Select and reproduce each line of the listing below that bears the string "token".
Input data Block Start
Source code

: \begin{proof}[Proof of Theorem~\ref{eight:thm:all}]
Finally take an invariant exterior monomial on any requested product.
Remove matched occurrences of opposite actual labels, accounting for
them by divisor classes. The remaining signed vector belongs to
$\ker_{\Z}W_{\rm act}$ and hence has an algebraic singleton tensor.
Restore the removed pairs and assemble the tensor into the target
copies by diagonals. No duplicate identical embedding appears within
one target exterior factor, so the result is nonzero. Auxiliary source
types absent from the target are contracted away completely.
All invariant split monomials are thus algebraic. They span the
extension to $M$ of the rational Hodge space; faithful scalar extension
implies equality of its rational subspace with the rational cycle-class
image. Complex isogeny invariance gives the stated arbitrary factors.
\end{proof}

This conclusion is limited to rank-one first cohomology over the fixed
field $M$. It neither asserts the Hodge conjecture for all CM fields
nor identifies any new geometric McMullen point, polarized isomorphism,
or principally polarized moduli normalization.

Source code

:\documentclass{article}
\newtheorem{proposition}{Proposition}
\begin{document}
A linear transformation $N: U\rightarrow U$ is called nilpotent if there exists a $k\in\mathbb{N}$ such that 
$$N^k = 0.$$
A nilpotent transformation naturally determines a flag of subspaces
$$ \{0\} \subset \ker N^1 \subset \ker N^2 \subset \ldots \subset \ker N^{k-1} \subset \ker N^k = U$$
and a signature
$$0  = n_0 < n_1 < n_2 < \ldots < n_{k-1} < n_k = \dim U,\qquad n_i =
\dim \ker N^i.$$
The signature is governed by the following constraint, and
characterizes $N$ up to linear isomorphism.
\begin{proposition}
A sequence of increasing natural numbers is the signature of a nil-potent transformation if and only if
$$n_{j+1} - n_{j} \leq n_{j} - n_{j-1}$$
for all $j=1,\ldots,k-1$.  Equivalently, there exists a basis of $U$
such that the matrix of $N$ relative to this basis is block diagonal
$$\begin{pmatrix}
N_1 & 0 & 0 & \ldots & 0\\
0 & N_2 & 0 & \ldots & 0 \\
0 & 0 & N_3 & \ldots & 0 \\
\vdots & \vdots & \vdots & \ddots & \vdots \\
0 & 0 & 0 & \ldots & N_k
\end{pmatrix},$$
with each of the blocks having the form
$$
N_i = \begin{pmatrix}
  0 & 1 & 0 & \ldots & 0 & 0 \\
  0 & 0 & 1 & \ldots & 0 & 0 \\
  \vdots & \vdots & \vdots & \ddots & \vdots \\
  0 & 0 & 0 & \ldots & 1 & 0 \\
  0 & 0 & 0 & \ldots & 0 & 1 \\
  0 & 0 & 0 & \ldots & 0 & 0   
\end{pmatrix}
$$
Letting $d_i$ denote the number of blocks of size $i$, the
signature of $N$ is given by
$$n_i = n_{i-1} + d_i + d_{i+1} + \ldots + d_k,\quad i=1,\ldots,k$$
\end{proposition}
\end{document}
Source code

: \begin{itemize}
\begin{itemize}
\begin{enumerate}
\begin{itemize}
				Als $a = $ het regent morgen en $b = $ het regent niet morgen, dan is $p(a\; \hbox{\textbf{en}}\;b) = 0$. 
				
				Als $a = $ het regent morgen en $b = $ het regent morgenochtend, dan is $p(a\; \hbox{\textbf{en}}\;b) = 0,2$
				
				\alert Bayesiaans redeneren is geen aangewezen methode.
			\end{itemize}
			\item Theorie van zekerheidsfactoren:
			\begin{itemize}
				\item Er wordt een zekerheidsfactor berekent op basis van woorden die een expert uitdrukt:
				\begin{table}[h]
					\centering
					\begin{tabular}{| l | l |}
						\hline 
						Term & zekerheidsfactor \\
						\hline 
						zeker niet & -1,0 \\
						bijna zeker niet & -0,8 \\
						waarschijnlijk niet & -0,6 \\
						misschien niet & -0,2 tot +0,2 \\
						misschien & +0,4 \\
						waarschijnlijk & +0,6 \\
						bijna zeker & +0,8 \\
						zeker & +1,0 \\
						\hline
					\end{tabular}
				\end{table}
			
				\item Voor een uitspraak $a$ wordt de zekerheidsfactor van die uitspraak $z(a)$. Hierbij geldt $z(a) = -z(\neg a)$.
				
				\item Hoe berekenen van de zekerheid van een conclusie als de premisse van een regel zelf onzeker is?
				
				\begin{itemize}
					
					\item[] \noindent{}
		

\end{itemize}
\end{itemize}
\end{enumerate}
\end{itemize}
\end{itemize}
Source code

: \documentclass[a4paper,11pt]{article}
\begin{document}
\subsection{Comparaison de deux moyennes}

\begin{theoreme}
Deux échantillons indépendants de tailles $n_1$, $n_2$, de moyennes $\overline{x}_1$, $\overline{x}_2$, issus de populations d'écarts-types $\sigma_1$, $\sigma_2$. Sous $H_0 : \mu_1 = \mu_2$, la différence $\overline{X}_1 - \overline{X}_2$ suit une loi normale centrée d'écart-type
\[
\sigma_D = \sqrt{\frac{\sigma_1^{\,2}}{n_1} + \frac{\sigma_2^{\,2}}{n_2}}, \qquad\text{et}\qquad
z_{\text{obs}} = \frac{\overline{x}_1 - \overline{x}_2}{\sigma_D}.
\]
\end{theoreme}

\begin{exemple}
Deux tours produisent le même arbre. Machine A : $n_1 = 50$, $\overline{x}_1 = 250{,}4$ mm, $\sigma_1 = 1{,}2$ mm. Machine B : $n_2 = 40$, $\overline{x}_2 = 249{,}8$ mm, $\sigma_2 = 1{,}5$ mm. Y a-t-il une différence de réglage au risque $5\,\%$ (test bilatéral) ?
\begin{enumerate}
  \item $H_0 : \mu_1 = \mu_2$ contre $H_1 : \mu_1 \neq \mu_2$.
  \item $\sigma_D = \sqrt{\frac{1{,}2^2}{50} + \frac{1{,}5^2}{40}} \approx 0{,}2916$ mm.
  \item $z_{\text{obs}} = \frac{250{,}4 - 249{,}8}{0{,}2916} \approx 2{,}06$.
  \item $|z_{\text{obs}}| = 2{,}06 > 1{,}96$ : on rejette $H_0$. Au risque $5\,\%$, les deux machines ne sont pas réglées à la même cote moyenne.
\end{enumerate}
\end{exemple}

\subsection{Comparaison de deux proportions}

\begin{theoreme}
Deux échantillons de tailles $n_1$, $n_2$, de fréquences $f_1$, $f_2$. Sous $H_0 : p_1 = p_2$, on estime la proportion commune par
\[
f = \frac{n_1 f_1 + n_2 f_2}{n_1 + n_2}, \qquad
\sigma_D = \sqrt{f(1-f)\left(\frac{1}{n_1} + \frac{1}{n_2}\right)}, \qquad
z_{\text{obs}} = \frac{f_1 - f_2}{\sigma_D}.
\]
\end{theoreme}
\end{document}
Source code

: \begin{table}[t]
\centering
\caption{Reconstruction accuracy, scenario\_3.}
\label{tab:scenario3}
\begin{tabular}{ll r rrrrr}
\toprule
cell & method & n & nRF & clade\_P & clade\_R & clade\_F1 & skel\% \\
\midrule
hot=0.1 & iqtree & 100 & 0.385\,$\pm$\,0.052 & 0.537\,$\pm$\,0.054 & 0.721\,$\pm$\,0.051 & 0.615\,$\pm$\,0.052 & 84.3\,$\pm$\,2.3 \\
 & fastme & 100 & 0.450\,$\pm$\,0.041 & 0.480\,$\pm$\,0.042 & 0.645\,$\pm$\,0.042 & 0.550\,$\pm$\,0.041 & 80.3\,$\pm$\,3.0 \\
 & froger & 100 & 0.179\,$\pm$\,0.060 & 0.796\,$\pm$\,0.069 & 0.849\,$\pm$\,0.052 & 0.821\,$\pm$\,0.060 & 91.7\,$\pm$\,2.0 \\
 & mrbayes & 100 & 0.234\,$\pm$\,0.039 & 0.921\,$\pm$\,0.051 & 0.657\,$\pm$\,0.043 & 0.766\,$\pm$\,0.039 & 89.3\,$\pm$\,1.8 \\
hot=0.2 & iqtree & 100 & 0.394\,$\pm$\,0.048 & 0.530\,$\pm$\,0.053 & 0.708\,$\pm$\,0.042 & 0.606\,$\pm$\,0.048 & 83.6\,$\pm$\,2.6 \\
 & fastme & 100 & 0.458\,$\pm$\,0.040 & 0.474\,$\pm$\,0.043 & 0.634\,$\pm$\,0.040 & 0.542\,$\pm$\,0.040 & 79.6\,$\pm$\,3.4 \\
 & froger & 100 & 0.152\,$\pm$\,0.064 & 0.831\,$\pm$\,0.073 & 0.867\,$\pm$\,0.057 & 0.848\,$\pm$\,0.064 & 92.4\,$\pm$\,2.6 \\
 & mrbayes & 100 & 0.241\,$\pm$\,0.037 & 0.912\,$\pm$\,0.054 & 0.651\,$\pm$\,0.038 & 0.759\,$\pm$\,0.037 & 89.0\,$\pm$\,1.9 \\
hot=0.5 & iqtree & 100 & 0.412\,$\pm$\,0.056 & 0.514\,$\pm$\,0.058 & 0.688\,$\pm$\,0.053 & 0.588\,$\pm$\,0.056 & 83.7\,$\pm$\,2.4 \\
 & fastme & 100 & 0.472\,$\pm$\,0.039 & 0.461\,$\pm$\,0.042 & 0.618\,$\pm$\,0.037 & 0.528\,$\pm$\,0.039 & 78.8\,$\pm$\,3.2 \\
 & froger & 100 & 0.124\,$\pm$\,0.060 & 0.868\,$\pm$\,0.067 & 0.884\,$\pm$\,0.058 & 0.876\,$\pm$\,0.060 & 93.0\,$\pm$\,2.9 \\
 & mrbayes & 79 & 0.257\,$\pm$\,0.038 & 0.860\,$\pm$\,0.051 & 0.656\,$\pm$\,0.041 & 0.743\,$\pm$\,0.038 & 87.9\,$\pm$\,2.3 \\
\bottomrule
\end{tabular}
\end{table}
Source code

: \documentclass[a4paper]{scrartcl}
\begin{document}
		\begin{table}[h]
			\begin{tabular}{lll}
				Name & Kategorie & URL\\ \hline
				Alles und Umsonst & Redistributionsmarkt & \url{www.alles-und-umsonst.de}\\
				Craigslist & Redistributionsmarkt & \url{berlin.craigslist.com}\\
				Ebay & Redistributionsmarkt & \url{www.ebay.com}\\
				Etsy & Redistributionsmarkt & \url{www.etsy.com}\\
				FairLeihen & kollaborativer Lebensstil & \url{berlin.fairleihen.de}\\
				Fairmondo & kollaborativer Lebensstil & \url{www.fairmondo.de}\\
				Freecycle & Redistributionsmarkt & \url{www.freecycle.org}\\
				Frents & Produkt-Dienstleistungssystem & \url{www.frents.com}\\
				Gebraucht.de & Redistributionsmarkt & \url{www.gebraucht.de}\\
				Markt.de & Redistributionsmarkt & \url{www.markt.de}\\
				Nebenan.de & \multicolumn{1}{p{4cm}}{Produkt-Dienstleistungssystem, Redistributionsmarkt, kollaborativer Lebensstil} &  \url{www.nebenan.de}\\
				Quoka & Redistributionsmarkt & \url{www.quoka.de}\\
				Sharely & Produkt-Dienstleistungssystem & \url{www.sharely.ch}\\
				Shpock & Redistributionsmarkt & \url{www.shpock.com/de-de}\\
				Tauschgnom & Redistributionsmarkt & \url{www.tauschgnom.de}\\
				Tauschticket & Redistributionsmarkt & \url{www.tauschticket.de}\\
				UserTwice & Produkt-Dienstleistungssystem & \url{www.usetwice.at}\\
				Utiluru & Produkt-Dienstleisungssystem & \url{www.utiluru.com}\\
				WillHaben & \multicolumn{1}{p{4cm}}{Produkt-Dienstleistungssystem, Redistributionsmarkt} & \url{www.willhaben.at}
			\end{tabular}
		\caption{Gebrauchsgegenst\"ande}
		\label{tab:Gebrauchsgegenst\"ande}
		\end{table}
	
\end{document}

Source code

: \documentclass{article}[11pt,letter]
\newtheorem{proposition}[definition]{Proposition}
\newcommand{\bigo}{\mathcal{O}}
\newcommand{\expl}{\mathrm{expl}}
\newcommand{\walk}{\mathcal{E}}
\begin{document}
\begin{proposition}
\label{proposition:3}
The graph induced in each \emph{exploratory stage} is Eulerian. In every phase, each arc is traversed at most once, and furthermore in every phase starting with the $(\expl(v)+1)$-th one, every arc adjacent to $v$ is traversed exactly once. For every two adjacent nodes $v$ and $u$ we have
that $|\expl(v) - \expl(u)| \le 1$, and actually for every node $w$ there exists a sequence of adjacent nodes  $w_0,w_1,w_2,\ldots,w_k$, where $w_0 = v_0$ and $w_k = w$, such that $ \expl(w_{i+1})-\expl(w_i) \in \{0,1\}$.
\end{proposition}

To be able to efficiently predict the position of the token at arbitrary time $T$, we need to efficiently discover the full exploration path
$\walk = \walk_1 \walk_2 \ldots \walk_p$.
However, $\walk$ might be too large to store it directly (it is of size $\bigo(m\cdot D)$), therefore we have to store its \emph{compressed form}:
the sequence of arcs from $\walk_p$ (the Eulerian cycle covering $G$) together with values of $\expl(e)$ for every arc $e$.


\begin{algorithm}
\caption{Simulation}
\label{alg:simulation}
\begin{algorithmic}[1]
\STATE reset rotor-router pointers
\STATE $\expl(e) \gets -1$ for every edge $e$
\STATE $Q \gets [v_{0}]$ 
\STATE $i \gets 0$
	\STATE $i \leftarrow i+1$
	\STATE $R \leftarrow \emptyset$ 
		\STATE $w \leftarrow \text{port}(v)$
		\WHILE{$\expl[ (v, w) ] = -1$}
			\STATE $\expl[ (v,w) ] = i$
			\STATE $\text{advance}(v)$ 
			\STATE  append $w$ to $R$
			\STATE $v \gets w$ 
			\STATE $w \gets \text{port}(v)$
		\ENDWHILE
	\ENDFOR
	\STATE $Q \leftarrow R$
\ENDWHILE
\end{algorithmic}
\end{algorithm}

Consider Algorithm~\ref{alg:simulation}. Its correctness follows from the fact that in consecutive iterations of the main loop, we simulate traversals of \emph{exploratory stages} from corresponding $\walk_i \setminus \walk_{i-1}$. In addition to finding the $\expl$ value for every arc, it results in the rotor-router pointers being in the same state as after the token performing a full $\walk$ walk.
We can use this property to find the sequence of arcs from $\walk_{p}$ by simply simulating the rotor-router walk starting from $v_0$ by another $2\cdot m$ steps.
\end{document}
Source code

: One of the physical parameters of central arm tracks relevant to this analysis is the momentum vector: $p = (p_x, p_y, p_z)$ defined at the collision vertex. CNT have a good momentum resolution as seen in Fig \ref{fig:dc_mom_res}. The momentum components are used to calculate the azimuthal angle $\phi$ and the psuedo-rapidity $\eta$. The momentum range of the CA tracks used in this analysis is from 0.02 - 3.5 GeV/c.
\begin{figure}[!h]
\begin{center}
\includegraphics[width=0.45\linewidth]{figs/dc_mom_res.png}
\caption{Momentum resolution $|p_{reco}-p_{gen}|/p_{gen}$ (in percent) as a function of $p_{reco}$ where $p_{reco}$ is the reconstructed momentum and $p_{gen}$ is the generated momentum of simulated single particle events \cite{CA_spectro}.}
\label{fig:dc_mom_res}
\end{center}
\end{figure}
Input data Block End
- [The answer]
To be able to efficiently predict the position of the token at arbitrary time $T$, we need to efficiently discover the full exploration path
Consider Algorithm~\ref{alg:simulation}. Its correctness follows from the fact that in consecutive iterations of the main loop, we simulate traversals of \emph{exploratory stages} from corresponding $\walk_i \setminus \walk_{i-1}$. In addition to finding the $\expl$ value for every arc, it results in the rotor-router pointers being in the same state as after the token performing a full $\walk$ walk.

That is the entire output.